*enters and heads towards Danny's table and sits down*
Me: Getting to be long periods of time without talking to you.
Danny: Ah, hello.
Me: Yah, hi. Sorry, that just bothers me...
Danny: Why? *starts packing his things*
Me: Hey, where are you going? It's only 9 o'clock.
Danny: But how do you know it's the same time where I am?
Me: You live at most 6 hours away south, same timezone, of course I know.
Danny: Other than that fact. How do you know I'm not visiting Tim?
Me: True, I don't, but it doesn't matter, you stay up late.
Danny: *rolls eyes and gets ready to leave. She sighs*Why don't you talk to RImmer?
Me: I could, it would be nice to talk to him, but I also want to talk to others.

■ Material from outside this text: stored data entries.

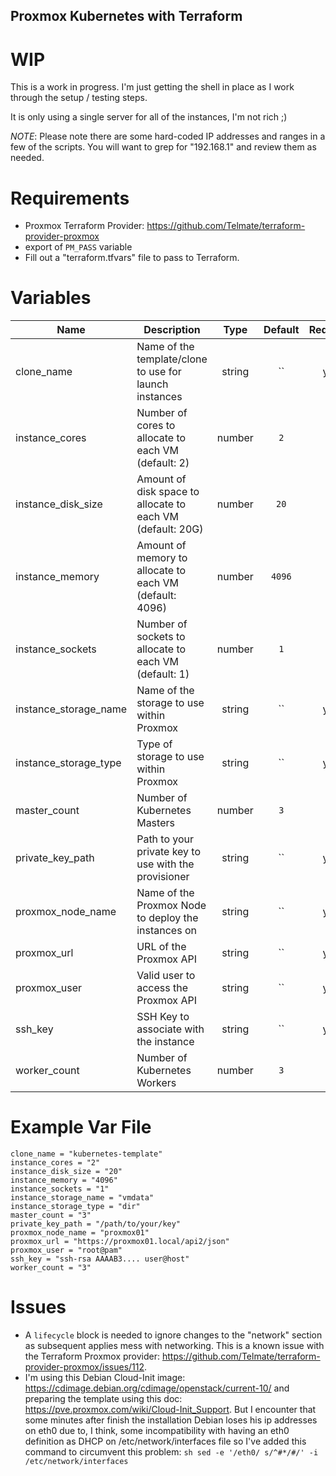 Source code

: Proxmox Kubernetes with Terraform
----
# WIP
This is a work in progress. I'm just getting the shell in place as I work through the setup / testing steps.

It is only using a single server for all of the instances, I'm not rich ;)

*NOTE*: Please note there are some hard-coded IP addresses and ranges in a few of the scripts. You will want to grep for "192.168.1" and review them as needed.

# Requirements
* Proxmox Terraform Provider: https://github.com/Telmate/terraform-provider-proxmox
* export of `PM_PASS` variable
* Fill out a "terraform.tfvars" file to pass to Terraform.

# Variables
| Name | Description | Type | Default | Required |
|------|-------------|:----:|:-------:|:--------:|
| clone_name | Name of the template/clone to use for launch instances | string | `` | yes |
| instance_cores | Number of cores to allocate to each VM (default: 2) | number | `2` | no |
| instance_disk_size | Amount of disk space to allocate to each VM (default: 20G) | number | `20` | no |
| instance_memory | Amount of memory to allocate to each VM (default: 4096) | number | `4096` | no |
| instance_sockets | Number of sockets to allocate to each VM (default: 1) | number | `1` | no |
| instance_storage_name | Name of the storage to use within Proxmox | string | `` | yes |
| instance_storage_type | Type of storage to use within Proxmox | string | `` | yes |
| master_count | Number of Kubernetes Masters | number | `3` | no |
| private_key_path | Path to your private key to use with the provisioner | string | `` | yes |
| proxmox_node_name | Name of the Proxmox Node to deploy the instances on | string | `` | yes |
| proxmox_url | URL of the Proxmox API | string | `` | yes |
| proxmox_user | Valid user to access the Proxmox API | string | `` | yes |
| ssh_key | SSH Key to associate with the instance | string | `` | yes |
| worker_count | Number of Kubernetes Workers | number | `3` | no |

# Example Var File
```text
clone_name = "kubernetes-template"
instance_cores = "2"
instance_disk_size = "20"
instance_memory = "4096"
instance_sockets = "1"
instance_storage_name = "vmdata"
instance_storage_type = "dir"
master_count = "3"
private_key_path = "/path/to/your/key"
proxmox_node_name = "proxmox01"
proxmox_url = "https://proxmox01.local/api2/json"
proxmox_user = "root@pam"
ssh_key = "ssh-rsa AAAAB3.... user@host"
worker_count = "3"
```

# Issues
* A `lifecycle` block is needed to ignore changes to the "network" section as subsequent applies mess with networking. This is a known issue with the Terraform Proxmox provider: https://github.com/Telmate/terraform-provider-proxmox/issues/112.
* I'm using this Debian Cloud-Init image: https://cdimage.debian.org/cdimage/openstack/current-10/ and preparing the template using this doc: https://pve.proxmox.com/wiki/Cloud-Init_Support. But I encounter that some minutes after finish the installation Debian loses his ip addresses on eth0 due to, I think, some incompatibility with having an eth0 definition as DHCP on /etc/network/interfaces file so I've added this command to circumvent this problem: ```sh sed -e '/eth0/ s/^#*/#/' -i /etc/network/interfaces```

Danny: Why do you want to bring in this time?
Me: Well, RImmer in the corner but also *mutters* House.
Danny: I'm sure I've heard of that show before....
Me: Well, the main character is really cool... abrasive, but cool.
Danny: *shrugs* Why not bring him in for the night then. You get a night off from Rimmer if you wish.
Me: But Rimmer is great to talk to. *sighs* Ok, I guess I'll bring House in for a few and let you go to Oliver and Bridget.
Danny: *smiles* Well at this time of night it would be more Bridget than Oliver but thanks. *goes and heads out the door while it opens up and a figure hobbles carefully down the stairs. She goes and sees who the incoming person is*
House: Wilson told me this was a new horse track... Seems he got the addresses wrong.
Me: *goes to House with his cane and looks him up and down*
House: *looks at her and walk/limps to a table and chair* What are you staring at?
Me: You.
House: Never seen a man with a cane before? *he uses it to pull out another chair and swings his legs up on it to get comfortable and starts twirling his cane around*
Me: No, just never thought I'd see House in person.
House: Are you a patient? *she shakes her head no* Well then... that could be a good thing.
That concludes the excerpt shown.